Are there better ways to do this, enclosures that support cartridge fuses and circuit breakers, just go with metal CU in IP65 enclosure.

Given that the meter head is actually in an open log store next to the house I am swaying towards everything going inside a metal IP65 enclosure

Welcome your thoughts

  • I also wonder how they would handle sitting at full load for 12 plus hours with a couple of cars charging.

    KMF type switchfuses have been used for donkey's years to supply complete installations - including some with night storage heaters, which are probably as bad if not worse than EVs -  without any problems that I have heard of.
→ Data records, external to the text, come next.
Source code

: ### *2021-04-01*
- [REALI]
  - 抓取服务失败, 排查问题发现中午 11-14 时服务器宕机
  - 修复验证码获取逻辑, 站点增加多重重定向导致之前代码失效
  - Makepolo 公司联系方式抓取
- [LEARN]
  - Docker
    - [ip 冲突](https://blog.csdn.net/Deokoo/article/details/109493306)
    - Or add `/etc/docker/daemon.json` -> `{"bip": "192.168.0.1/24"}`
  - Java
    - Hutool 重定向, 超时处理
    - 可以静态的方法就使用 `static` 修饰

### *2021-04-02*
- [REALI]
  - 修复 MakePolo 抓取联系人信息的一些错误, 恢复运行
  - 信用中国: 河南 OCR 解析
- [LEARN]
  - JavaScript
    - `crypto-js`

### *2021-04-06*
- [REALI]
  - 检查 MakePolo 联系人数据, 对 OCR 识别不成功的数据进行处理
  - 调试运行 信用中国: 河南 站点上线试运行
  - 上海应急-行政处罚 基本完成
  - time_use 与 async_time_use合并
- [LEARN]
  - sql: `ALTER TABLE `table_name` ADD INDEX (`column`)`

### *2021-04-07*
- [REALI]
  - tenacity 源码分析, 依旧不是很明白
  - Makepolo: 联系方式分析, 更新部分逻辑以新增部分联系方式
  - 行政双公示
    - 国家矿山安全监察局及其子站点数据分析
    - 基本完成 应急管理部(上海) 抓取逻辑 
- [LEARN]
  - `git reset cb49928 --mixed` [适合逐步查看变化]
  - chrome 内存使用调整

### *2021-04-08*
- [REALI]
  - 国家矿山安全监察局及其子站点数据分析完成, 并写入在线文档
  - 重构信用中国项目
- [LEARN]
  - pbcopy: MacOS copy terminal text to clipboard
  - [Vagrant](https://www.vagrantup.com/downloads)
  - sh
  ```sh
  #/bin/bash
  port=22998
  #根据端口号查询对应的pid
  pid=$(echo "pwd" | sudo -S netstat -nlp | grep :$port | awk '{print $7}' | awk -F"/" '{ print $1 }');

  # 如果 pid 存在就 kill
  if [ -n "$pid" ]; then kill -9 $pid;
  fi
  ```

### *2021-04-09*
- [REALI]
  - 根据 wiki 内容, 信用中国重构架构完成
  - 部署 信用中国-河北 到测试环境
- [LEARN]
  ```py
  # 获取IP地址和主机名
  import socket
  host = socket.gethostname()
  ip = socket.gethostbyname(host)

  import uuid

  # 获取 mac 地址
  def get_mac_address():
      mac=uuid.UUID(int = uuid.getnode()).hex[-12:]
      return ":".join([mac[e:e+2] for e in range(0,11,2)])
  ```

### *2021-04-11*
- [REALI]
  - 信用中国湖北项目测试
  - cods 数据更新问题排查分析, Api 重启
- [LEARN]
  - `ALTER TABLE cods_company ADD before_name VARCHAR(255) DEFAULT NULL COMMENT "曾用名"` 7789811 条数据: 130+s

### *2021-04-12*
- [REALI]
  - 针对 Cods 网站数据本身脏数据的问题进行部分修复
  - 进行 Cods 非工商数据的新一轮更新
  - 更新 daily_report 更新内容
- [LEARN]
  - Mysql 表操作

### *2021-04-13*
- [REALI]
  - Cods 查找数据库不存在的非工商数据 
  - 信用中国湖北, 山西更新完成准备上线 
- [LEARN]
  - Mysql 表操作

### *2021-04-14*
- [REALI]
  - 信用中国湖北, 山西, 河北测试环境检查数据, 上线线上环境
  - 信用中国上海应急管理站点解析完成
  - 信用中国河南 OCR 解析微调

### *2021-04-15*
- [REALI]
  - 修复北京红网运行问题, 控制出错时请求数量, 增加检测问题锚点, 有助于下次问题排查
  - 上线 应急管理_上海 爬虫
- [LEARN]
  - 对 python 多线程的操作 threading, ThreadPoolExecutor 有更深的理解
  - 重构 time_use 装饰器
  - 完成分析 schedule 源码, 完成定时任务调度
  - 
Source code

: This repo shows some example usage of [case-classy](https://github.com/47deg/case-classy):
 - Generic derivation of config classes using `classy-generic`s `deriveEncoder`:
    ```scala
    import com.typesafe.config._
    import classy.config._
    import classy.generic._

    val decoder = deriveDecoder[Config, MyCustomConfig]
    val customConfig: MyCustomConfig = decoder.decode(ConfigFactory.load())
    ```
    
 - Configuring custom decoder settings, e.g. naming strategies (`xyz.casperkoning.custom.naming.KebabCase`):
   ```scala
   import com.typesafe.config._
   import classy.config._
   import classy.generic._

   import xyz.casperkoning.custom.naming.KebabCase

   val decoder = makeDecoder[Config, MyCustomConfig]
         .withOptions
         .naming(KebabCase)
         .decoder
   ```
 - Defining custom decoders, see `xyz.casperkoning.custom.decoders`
    In some ways using mcb's has it's appeal because presumably they won't generate as much heat when running close to limits. If a C curve was used what's the chance of nuisance tripping.
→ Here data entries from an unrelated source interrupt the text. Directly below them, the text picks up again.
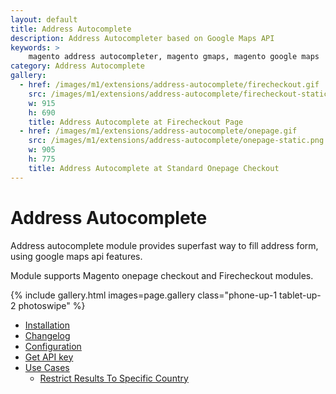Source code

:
 ```yaml
---
layout: default
title: Address Autocomplete
description: Address Autocompleter based on Google Maps API
keywords: >
    magento address autocompleter, magento gmaps, magento google maps
category: Address Autocomplete
gallery:
  - href: /images/m1/extensions/address-autocomplete/firecheckout.gif
    src: /images/m1/extensions/address-autocomplete/firecheckout-static.png
    w: 915
    h: 690
    title: Address Autocomplete at Firecheckout Page
  - href: /images/m1/extensions/address-autocomplete/onepage.gif
    src: /images/m1/extensions/address-autocomplete/onepage-static.png
    w: 905
    h: 775
    title: Address Autocomplete at Standard Onepage Checkout
---
```


# Address Autocomplete

Address autocomplete module provides superfast way to fill address form, using
google maps api features.

Module supports Magento onepage checkout and Firecheckout modules.

{% include gallery.html images=page.gallery class="phone-up-1 tablet-up-2 photoswipe" %}

 -  [Installation](installation/)
 -  [Changelog](changelog/)
 -  [Configuration](configuration/)
 -  [Get API key](get-api-key/)
 -  [Use Cases](use-cases/)
       - [Restrict Results To Specific Country](use-cases/#restrict-results-to-specific-country)
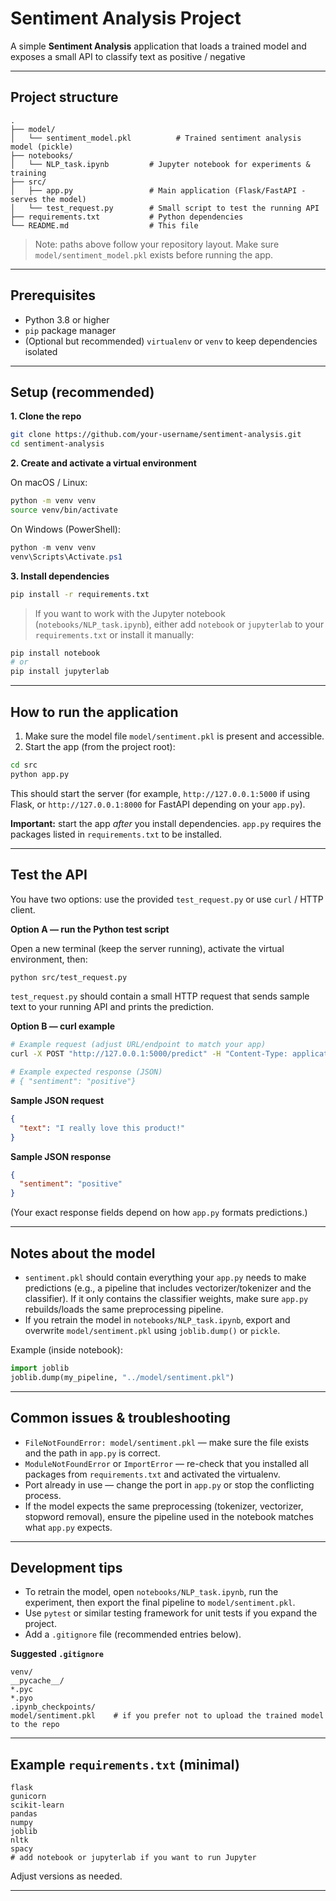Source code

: # Sentiment Analysis Project

A simple **Sentiment Analysis** application that loads a trained model and exposes a small API to classify text as positive / negative 

---

## Project structure

```
.
├── model/
│   └── sentiment_model.pkl          # Trained sentiment analysis model (pickle)
├── notebooks/
│   └── NLP_task.ipynb         # Jupyter notebook for experiments & training
├── src/
│   ├── app.py                 # Main application (Flask/FastAPI - serves the model)
│   └── test_request.py        # Small script to test the running API
├── requirements.txt           # Python dependencies
└── README.md                  # This file
```

> Note: paths above follow your repository layout. Make sure `model/sentiment_model.pkl` exists before running the app.

---

## Prerequisites

* Python 3.8 or higher
* `pip` package manager
* (Optional but recommended) `virtualenv` or `venv` to keep dependencies isolated

---

## Setup (recommended)

**1. Clone the repo**

```bash
git clone https://github.com/your-username/sentiment-analysis.git
cd sentiment-analysis
```

**2. Create and activate a virtual environment**

On macOS / Linux:

```bash
python -m venv venv
source venv/bin/activate
```

On Windows (PowerShell):

```powershell
python -m venv venv
venv\Scripts\Activate.ps1
```

**3. Install dependencies**

```bash
pip install -r requirements.txt
```

> If you want to work with the Jupyter notebook (`notebooks/NLP_task.ipynb`), either add `notebook` or `jupyterlab` to your `requirements.txt` or install it manually:

```bash
pip install notebook
# or
pip install jupyterlab
```

---

## How to run the application

1. Make sure the model file `model/sentiment.pkl` is present and accessible.
2. Start the app (from the project root):

```bash
cd src
python app.py
```

This should start the server (for example, `http://127.0.0.1:5000` if using Flask, or `http://127.0.0.1:8000` for FastAPI depending on your `app.py`).

**Important:** start the app *after* you install dependencies. `app.py` requires the packages listed in `requirements.txt` to be installed.

---

## Test the API

You have two options: use the provided `test_request.py` or use `curl` / HTTP client.

**Option A — run the Python test script**

Open a new terminal (keep the server running), activate the virtual environment, then:

```bash
python src/test_request.py
```

`test_request.py` should contain a small HTTP request that sends sample text to your running API and prints the prediction.

**Option B — curl example**

```bash
# Example request (adjust URL/endpoint to match your app)
curl -X POST "http://127.0.0.1:5000/predict" -H "Content-Type: application/json" -d '{"text": "I love this product!"}'

# Example expected response (JSON)
# { "sentiment": "positive"}
```

**Sample JSON request**

```json
{
  "text": "I really love this product!"
}
```

**Sample JSON response**

```json
{
  "sentiment": "positive"
}
```

(Your exact response fields depend on how `app.py` formats predictions.)

---

## Notes about the model

* `sentiment.pkl` should contain everything your `app.py` needs to make predictions (e.g., a pipeline that includes vectorizer/tokenizer and the classifier). If it only contains the classifier weights, make sure `app.py` rebuilds/loads the same preprocessing pipeline.
* If you retrain the model in `notebooks/NLP_task.ipynb`, export and overwrite `model/sentiment.pkl` using `joblib.dump()` or `pickle`.

Example (inside notebook):

```python
import joblib
joblib.dump(my_pipeline, "../model/sentiment.pkl")
```

---

## Common issues & troubleshooting

* `FileNotFoundError: model/sentiment.pkl` — make sure the file exists and the path in `app.py` is correct.
* `ModuleNotFoundError` or `ImportError` — re-check that you installed all packages from `requirements.txt` and activated the virtualenv.
* Port already in use — change the port in `app.py` or stop the conflicting process.
* If the model expects the same preprocessing (tokenizer, vectorizer, stopword removal), ensure the pipeline used in the notebook matches what `app.py` expects.

---

## Development tips

* To retrain the model, open `notebooks/NLP_task.ipynb`, run the experiment, then export the final pipeline to `model/sentiment.pkl`.
* Use `pytest` or similar testing framework for unit tests if you expand the project.
* Add a `.gitignore` file (recommended entries below).

**Suggested `.gitignore`**

```
venv/
__pycache__/
*.pyc
*.pyo
.ipynb_checkpoints/
model/sentiment.pkl    # if you prefer not to upload the trained model to the repo
```

---

## Example `requirements.txt` (minimal)

```
flask
gunicorn
scikit-learn
pandas
numpy
joblib
nltk
spacy
# add notebook or jupyterlab if you want to run Jupyter
```

Adjust versions as needed.

---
    MCBs have in-built thermal elements (in effect a small heater wrapped around a bimetallic strip) - so certainly not free of the self-heating problems. I'd have to check some manufacturer's data for actual figures, but I doubt it's massively better than a good HBC fuse.

    The curve type (B,C,D) doesn't make much difference at all to the overload behaviour of an MCB - the thermal response is normally the same - the difference is just the point where the 'instantaneous' magnetic trip takes over. E.g.

       - Andy.

  • ...just to add, I've done a little research -

    Lawson say their 63A BS 88-3 (BS 1361 as was) fuses dissipate between 4 and 5W (https://www.lawsonfuses.com/app/uploads/2021/09/ME-MF-Datasheets.pdf)

    while Schneider say their iC60N 63A MCB dissipates 5.6W per pole (https://ckm-content.se.com/ckmContent/sfc/servlet.shepherd/document/download/0691H00000FKkQrQAL)

    That won't directly tell you how the terminal temperatures will compare as that'll depend on how well the devices can loose heat as well, but they do seem to be in the same ball park.

    Other manufacturers and ranges may differ of course - these were just the first I found through Google.

       - Andy.

  • Andy

    Thanks for all the useful information. I am learning quite a bit from this.

    My thinking

    The curve type (B,C,D) doesn't make much difference at all to the overload behaviour of an MCB - the thermal response is normally the same - the difference is just the point where the 'instantaneous' magnetic trip takes over. E.g.

    The circuit will be supplying 2 ev chargers, one with dynamic load limiting plus garage sockets and lighting. Most of the time it would be 2 chargers, set total load limit to 60amps on circuit and 80amps on house. It's actually very unlikely that there will be a long term overload. As you say if there is a short circuit then it could take out the final circuit and the sub main circuit breaker. Agreed a fuse on the submain would prevent this, but loosing the garage feed isn't a big deal and a circuit breaker can be easily reset.

    I just took a look at heat dissipation for Hager file:///C:/Users/alanb/Downloads/TECHINFO_MCBS.PDF. It's actually higher at 6.4 watts for 63 amp.

    I had assumed that as bi metallic strips bend in proportion to temperature they would run at lower temperatures. But I guess not and they would have far less insulation and more dissipation than a fuse.

    I now have a full understanding of why fuses are a good idea in the application. But also an appreciation that plastic enclosures for multiple fuses or circuit breakers with high ratings is probably a bad idea. Probably explains why I can't find a plastic enclosure with bus bars capable of taking 16mm cable.

    Given metal enclosures are a bad idea due to open pen issues I am going to need to go down the path of individual fused switches using something like this. With everything contained in a meter box providing plenty of space for heat dissipation.

    Still going to be interesting what the load shedding plan is going to be as I think it will turn everything on it's head again.

    But this has still been a very useful learning exercise for me.